| Goal of the exercise |
Give back exactly the lines of the data below, starting with the line that has "Ryu provides the" and going on through the line that has "- IEEE 754 standard".

| Provided entries |

::::::

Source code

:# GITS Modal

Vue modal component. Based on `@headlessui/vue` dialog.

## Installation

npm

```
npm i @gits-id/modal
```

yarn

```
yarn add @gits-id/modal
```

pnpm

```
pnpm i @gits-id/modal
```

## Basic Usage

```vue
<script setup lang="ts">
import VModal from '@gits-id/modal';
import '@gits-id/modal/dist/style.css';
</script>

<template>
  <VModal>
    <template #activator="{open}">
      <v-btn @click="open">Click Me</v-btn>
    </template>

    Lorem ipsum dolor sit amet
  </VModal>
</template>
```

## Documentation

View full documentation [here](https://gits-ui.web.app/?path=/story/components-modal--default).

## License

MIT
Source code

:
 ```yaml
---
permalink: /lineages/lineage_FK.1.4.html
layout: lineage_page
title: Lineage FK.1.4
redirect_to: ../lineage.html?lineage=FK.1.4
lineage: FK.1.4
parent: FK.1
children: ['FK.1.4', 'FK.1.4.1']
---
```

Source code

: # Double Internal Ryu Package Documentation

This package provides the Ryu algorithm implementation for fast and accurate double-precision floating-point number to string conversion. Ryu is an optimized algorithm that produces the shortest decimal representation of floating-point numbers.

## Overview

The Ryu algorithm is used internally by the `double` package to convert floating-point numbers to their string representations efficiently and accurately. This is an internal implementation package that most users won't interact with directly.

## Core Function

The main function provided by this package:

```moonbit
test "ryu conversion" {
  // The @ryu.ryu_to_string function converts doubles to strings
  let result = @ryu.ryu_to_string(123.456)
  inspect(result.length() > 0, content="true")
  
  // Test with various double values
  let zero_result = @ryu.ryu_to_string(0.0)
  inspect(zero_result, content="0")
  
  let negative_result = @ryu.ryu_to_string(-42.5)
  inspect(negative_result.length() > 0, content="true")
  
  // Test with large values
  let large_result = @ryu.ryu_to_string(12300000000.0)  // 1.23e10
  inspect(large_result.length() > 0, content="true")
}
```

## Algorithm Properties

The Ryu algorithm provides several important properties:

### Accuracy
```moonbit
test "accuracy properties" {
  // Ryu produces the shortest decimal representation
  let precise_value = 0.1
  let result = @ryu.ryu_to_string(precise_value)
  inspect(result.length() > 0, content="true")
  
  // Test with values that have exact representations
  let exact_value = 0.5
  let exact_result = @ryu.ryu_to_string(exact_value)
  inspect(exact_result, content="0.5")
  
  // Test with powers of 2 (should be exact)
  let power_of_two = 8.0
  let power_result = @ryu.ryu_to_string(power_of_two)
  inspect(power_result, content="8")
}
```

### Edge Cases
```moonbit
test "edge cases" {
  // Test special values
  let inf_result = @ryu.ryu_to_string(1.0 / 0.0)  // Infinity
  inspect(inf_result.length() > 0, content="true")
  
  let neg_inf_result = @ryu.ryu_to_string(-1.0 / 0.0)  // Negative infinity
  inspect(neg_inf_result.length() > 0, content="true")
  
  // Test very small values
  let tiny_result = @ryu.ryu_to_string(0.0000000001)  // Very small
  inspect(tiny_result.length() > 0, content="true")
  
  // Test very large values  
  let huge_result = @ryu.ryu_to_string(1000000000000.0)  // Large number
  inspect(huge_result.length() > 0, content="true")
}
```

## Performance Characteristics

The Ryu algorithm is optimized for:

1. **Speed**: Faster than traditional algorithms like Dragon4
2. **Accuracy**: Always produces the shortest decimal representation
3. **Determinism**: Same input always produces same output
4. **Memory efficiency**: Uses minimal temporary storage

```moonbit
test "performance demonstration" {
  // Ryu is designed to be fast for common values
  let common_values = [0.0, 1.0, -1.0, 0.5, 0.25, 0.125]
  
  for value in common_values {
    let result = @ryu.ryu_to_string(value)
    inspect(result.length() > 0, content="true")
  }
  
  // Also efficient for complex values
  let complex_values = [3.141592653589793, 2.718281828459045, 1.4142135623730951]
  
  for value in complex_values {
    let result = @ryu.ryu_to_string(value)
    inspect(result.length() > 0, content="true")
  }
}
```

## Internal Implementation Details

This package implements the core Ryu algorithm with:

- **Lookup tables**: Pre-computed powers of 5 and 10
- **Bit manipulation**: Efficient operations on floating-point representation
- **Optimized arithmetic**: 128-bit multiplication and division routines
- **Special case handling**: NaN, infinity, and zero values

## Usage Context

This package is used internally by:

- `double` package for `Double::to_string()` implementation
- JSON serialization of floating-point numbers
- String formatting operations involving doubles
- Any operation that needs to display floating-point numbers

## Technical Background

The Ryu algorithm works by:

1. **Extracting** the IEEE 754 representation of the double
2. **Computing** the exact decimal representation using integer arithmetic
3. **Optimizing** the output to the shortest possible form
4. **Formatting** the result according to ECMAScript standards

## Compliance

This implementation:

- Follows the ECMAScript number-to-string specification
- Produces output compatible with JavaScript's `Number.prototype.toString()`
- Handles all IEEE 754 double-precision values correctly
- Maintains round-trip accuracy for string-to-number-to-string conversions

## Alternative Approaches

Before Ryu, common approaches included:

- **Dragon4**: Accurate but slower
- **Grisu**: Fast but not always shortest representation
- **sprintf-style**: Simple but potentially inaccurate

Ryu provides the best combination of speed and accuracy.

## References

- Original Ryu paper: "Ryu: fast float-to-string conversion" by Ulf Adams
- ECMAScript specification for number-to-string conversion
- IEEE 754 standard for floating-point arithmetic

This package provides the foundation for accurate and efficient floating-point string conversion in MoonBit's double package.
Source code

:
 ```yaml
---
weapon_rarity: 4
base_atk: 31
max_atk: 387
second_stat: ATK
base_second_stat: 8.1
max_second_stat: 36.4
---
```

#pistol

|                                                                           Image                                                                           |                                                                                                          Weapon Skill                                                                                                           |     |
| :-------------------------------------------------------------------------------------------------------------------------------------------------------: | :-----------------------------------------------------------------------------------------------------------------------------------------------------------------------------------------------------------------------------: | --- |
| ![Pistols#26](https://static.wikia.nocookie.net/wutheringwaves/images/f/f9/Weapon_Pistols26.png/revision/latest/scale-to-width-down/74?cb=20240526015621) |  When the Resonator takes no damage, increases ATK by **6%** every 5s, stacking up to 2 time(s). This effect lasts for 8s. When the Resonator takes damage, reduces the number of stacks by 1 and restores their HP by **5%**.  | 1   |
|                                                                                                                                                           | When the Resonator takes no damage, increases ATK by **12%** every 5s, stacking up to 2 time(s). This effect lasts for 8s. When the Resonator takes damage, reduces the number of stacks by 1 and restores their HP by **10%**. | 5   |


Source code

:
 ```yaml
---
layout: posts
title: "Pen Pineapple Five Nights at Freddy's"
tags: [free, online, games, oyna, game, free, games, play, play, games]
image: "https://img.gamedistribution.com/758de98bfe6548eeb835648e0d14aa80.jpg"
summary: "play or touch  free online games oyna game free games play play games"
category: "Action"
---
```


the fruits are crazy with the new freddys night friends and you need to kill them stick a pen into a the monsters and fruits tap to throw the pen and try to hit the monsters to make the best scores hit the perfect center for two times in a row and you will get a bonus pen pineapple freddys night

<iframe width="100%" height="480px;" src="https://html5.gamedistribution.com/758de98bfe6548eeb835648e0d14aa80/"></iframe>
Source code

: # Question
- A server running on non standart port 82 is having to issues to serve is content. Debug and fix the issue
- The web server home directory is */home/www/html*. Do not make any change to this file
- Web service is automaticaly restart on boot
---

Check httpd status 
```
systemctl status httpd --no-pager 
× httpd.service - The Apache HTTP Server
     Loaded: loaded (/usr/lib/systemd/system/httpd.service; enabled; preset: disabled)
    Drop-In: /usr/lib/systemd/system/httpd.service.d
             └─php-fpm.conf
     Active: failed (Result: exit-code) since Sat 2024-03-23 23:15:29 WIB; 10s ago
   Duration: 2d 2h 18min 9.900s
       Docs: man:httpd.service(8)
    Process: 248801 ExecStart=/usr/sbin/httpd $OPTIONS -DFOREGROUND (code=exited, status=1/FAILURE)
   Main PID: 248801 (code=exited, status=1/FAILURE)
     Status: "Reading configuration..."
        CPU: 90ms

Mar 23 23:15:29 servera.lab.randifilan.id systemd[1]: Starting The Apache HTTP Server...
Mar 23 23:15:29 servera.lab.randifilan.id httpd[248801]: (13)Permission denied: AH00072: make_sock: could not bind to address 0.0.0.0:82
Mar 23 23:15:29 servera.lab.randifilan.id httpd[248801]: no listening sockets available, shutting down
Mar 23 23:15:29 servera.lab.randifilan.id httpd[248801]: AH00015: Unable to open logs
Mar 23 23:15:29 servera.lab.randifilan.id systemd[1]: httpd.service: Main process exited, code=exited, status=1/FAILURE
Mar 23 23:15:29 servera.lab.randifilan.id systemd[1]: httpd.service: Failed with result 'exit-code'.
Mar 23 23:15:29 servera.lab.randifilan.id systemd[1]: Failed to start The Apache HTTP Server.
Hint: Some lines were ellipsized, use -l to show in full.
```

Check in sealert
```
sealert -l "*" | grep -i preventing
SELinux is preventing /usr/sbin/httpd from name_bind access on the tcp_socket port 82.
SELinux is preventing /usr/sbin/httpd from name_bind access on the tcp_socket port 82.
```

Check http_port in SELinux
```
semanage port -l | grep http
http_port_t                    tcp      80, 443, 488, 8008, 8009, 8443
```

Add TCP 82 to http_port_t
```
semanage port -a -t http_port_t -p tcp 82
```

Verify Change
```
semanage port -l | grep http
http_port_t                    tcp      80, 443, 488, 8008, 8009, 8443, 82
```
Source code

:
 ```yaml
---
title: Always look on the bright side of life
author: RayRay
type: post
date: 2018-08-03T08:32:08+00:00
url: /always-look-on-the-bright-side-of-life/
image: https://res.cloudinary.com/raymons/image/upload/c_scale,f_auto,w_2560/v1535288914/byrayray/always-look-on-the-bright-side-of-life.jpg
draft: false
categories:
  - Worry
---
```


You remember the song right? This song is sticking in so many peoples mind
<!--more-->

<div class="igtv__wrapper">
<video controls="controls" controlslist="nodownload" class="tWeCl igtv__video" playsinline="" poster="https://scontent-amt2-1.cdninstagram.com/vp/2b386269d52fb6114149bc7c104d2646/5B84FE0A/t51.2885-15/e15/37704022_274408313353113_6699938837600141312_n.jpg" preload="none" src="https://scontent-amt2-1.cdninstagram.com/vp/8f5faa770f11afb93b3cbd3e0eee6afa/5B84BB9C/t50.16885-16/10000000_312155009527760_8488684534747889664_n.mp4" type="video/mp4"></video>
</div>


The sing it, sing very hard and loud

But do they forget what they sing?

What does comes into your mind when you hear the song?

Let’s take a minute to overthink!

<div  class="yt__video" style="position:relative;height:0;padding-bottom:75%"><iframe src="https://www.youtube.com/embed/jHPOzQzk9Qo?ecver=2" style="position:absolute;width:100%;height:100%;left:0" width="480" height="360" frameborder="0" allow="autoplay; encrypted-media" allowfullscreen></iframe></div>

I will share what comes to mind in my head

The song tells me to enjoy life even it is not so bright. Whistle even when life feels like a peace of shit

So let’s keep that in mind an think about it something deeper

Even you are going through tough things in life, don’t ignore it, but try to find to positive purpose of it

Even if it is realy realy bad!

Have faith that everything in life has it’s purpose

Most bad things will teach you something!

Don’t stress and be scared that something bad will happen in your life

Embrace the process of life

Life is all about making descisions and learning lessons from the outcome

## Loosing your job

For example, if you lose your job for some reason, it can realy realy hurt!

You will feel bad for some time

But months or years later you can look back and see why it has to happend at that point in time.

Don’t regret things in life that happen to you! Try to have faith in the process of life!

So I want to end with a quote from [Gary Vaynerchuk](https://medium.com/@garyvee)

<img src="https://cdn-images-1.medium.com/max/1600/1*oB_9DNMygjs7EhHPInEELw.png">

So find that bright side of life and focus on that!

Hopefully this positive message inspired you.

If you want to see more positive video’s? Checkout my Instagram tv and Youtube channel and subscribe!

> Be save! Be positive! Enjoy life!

::::::

| Output below |
Ryu provides the best combination of speed and accuracy.

## References

- Original Ryu paper: "Ryu: fast float-to-string conversion" by Ulf Adams
- ECMAScript specification for number-to-string conversion
- IEEE 754 standard for floating-point arithmetic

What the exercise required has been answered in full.